That's news to nearly half of overweight and obese Americans, an American Diabetes Association survey shows. And even those who know weight is a serious diabetes risk factor think it can't possibly happen to them.
They're wrong, says the ADA's Martha Funnell, RN, a certified diabetes educator.
"These survey results are disturbing because they show that people with a leading risk factor for type 2 diabetes -- being overweight or obese -- don't think that they could develop diabetes," Funnell says in a news release. "The truth is, if you're overweight or obese, you are at risk. The good news is that losing a relatively small amount of weight can make a real improvement in reducing a person's risk for type 2 diabetes and other serious conditions."

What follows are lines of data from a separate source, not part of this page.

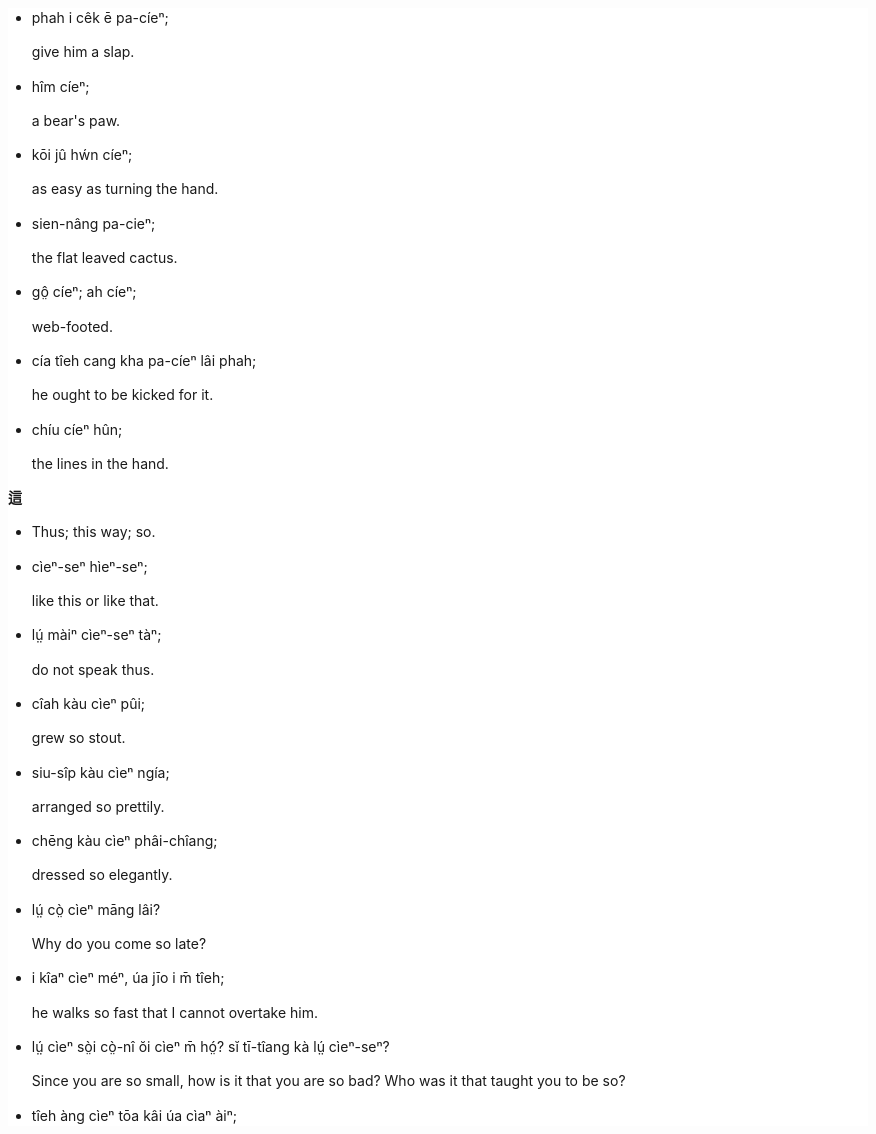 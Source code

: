 - phah i cêk ē pa-cíeⁿ;

  give him a slap.

- hîm cíeⁿ;

  a bear's paw.

- kōi jû hẃn cíeⁿ;

  as easy as turning the hand.

- sien-nâng pa-cieⁿ;

  the flat leaved cactus.

- gô̤ cíeⁿ; ah cíeⁿ;

  web-footed.

- cía tîeh cang kha pa-cíeⁿ lâi phah;

  he ought to be kicked for it.

- chíu cíeⁿ hûn;

  the lines in the hand. 

**這**
- Thus; this way; so.

- cìeⁿ-seⁿ hìeⁿ-seⁿ;

  like this or like that.

- lṳ́ màiⁿ cìeⁿ-seⁿ tàⁿ;

  do not speak thus.

- cîah kàu cìeⁿ pûi;

  grew so stout.

- siu-sîp kàu cìeⁿ ngía;

  arranged so prettily.

- chēng kàu cìeⁿ phâi-chîang;

  dressed so elegantly.

- lṳ́ cò̤ cìeⁿ māng lâi?

  Why do you come so late?

- i kîaⁿ cìeⁿ méⁿ, úa jīo i m̄ tîeh;

  he walks so fast that I cannot overtake him.

- lṳ́ cìeⁿ sò̤i cò̤-nî ŏi cìeⁿ m̄ hó̤? sĭ tī-tîang kà lṳ́ cìeⁿ-seⁿ?

  Since you are so small, how is it that you are so bad? Who was it that taught you to be so?

- tîeh àng cìeⁿ tōa kâi úa cìaⁿ àiⁿ;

The ADA telephone survey, conducted during the second week of August 2003, included a national sample of 600 U.S. men and women. The survey has a margin of error of 4%.
- 52% of the respondents were overweight or obese, according to their body mass index calculated from their height and weight.
- 65% of these overweight/obese people had tried to lose weight in the last two years. But only 22% lost weight and kept it off. The average dieter maintained weight loss for 25 weeks.
- No matter what diet you're on, portion control is crucial. 72% of respondents felt confident about being able to identify proper portion sizes -- but fewer than one in four really knew.
- 81% said they exercised to lose weight. But three out of four underestimated how much exercise is needed -- 30 minutes a day, at least five days a week.
- 92% said they were comfortable talking to a doctor about weight loss. But only 26% asked their doctor for help with their diets.
- Respondents thought they had to lose a lot more weight than they really needed to lose. 38% said that a person 60 pounds overweight has to lose all 60 pounds to see a health benefit. Actually, health benefits start as soon as a person loses 5% to 7% of their weight. That's 10 to 15 pounds for most people.